- [What is being asked]: What is needed is an exact transcription of every record below.

---- Source data

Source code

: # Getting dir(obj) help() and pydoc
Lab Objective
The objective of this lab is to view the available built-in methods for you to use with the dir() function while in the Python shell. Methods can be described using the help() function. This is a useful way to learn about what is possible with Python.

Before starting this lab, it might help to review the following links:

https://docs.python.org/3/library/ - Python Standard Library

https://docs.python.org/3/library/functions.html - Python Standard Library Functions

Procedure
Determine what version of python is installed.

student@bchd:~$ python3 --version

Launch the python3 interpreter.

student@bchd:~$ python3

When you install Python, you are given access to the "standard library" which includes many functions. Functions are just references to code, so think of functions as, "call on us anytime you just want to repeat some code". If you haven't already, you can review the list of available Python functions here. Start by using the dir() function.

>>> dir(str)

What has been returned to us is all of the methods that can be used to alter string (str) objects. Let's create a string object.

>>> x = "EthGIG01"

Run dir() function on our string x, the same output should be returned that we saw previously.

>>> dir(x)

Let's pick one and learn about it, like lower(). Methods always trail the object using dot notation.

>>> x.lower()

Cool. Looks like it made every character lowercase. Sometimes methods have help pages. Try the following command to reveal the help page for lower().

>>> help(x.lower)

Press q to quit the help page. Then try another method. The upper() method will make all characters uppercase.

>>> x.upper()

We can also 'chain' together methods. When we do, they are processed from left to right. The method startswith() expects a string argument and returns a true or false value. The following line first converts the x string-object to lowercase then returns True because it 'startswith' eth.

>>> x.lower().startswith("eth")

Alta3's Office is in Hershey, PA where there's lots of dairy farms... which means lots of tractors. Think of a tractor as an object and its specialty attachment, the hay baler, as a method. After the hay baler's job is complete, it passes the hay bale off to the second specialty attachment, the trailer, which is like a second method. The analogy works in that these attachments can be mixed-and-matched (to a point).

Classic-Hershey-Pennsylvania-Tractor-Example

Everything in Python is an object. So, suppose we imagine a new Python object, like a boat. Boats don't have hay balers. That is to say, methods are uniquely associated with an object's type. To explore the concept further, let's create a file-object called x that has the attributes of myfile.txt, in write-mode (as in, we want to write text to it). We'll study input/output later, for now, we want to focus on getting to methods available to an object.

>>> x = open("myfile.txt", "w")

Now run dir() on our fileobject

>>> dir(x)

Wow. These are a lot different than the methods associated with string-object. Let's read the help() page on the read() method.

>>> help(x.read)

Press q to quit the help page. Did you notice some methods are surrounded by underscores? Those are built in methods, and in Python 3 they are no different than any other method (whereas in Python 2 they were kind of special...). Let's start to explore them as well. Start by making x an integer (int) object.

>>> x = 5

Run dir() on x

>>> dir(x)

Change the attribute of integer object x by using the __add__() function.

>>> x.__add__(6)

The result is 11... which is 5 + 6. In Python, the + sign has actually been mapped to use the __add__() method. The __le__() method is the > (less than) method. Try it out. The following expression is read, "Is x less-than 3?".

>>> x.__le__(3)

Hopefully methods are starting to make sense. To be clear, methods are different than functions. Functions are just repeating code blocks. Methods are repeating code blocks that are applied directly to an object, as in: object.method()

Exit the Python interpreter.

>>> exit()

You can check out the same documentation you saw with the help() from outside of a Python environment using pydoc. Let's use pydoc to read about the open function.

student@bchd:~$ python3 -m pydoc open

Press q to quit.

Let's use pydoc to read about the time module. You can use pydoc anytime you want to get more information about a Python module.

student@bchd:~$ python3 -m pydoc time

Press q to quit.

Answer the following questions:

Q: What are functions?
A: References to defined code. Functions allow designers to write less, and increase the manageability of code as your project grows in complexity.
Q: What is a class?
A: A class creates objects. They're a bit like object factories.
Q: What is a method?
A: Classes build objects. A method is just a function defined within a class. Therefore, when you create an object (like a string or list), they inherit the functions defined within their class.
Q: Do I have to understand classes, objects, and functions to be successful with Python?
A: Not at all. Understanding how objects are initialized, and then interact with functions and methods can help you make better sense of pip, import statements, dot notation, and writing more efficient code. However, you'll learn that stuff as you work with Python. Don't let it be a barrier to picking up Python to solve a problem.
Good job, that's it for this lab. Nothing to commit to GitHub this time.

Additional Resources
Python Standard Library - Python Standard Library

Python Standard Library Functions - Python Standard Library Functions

--------

- [Your response]:
Source code

: # Getting dir(obj) help() and pydoc
Lab Objective
The objective of this lab is to view the available built-in methods for you to use with the dir() function while in the Python shell. Methods can be described using the help() function. This is a useful way to learn about what is possible with Python.

Before starting this lab, it might help to review the following links:

https://docs.python.org/3/library/ - Python Standard Library

https://docs.python.org/3/library/functions.html - Python Standard Library Functions

Procedure
Determine what version of python is installed.

student@bchd:~$ python3 --version

Launch the python3 interpreter.

student@bchd:~$ python3

When you install Python, you are given access to the "standard library" which includes many functions. Functions are just references to code, so think of functions as, "call on us anytime you just want to repeat some code". If you haven't already, you can review the list of available Python functions here. Start by using the dir() function.

>>> dir(str)

What has been returned to us is all of the methods that can be used to alter string (str) objects. Let's create a string object.

>>> x = "EthGIG01"

Run dir() function on our string x, the same output should be returned that we saw previously.

>>> dir(x)

Let's pick one and learn about it, like lower(). Methods always trail the object using dot notation.

>>> x.lower()

Cool. Looks like it made every character lowercase. Sometimes methods have help pages. Try the following command to reveal the help page for lower().

>>> help(x.lower)

Press q to quit the help page. Then try another method. The upper() method will make all characters uppercase.

>>> x.upper()

We can also 'chain' together methods. When we do, they are processed from left to right. The method startswith() expects a string argument and returns a true or false value. The following line first converts the x string-object to lowercase then returns True because it 'startswith' eth.

>>> x.lower().startswith("eth")

Alta3's Office is in Hershey, PA where there's lots of dairy farms... which means lots of tractors. Think of a tractor as an object and its specialty attachment, the hay baler, as a method. After the hay baler's job is complete, it passes the hay bale off to the second specialty attachment, the trailer, which is like a second method. The analogy works in that these attachments can be mixed-and-matched (to a point).

Classic-Hershey-Pennsylvania-Tractor-Example

Everything in Python is an object. So, suppose we imagine a new Python object, like a boat. Boats don't have hay balers. That is to say, methods are uniquely associated with an object's type. To explore the concept further, let's create a file-object called x that has the attributes of myfile.txt, in write-mode (as in, we want to write text to it). We'll study input/output later, for now, we want to focus on getting to methods available to an object.

>>> x = open("myfile.txt", "w")

Now run dir() on our fileobject

>>> dir(x)

Wow. These are a lot different than the methods associated with string-object. Let's read the help() page on the read() method.

>>> help(x.read)

Press q to quit the help page. Did you notice some methods are surrounded by underscores? Those are built in methods, and in Python 3 they are no different than any other method (whereas in Python 2 they were kind of special...). Let's start to explore them as well. Start by making x an integer (int) object.

>>> x = 5

Run dir() on x

>>> dir(x)

Change the attribute of integer object x by using the __add__() function.

>>> x.__add__(6)

The result is 11... which is 5 + 6. In Python, the + sign has actually been mapped to use the __add__() method. The __le__() method is the > (less than) method. Try it out. The following expression is read, "Is x less-than 3?".

>>> x.__le__(3)

Hopefully methods are starting to make sense. To be clear, methods are different than functions. Functions are just repeating code blocks. Methods are repeating code blocks that are applied directly to an object, as in: object.method()

Exit the Python interpreter.

>>> exit()

You can check out the same documentation you saw with the help() from outside of a Python environment using pydoc. Let's use pydoc to read about the open function.

student@bchd:~$ python3 -m pydoc open

Press q to quit.

Let's use pydoc to read about the time module. You can use pydoc anytime you want to get more information about a Python module.

student@bchd:~$ python3 -m pydoc time

Press q to quit.

Answer the following questions:

Q: What are functions?
A: References to defined code. Functions allow designers to write less, and increase the manageability of code as your project grows in complexity.
Q: What is a class?
A: A class creates objects. They're a bit like object factories.
Q: What is a method?
A: Classes build objects. A method is just a function defined within a class. Therefore, when you create an object (like a string or list), they inherit the functions defined within their class.
Q: Do I have to understand classes, objects, and functions to be successful with Python?
A: Not at all. Understanding how objects are initialized, and then interact with functions and methods can help you make better sense of pip, import statements, dot notation, and writing more efficient code. However, you'll learn that stuff as you work with Python. Don't let it be a barrier to picking up Python to solve a problem.
Good job, that's it for this lab. Nothing to commit to GitHub this time.

Additional Resources
Python Standard Library - Python Standard Library

Python Standard Library Functions - Python Standard Library Functions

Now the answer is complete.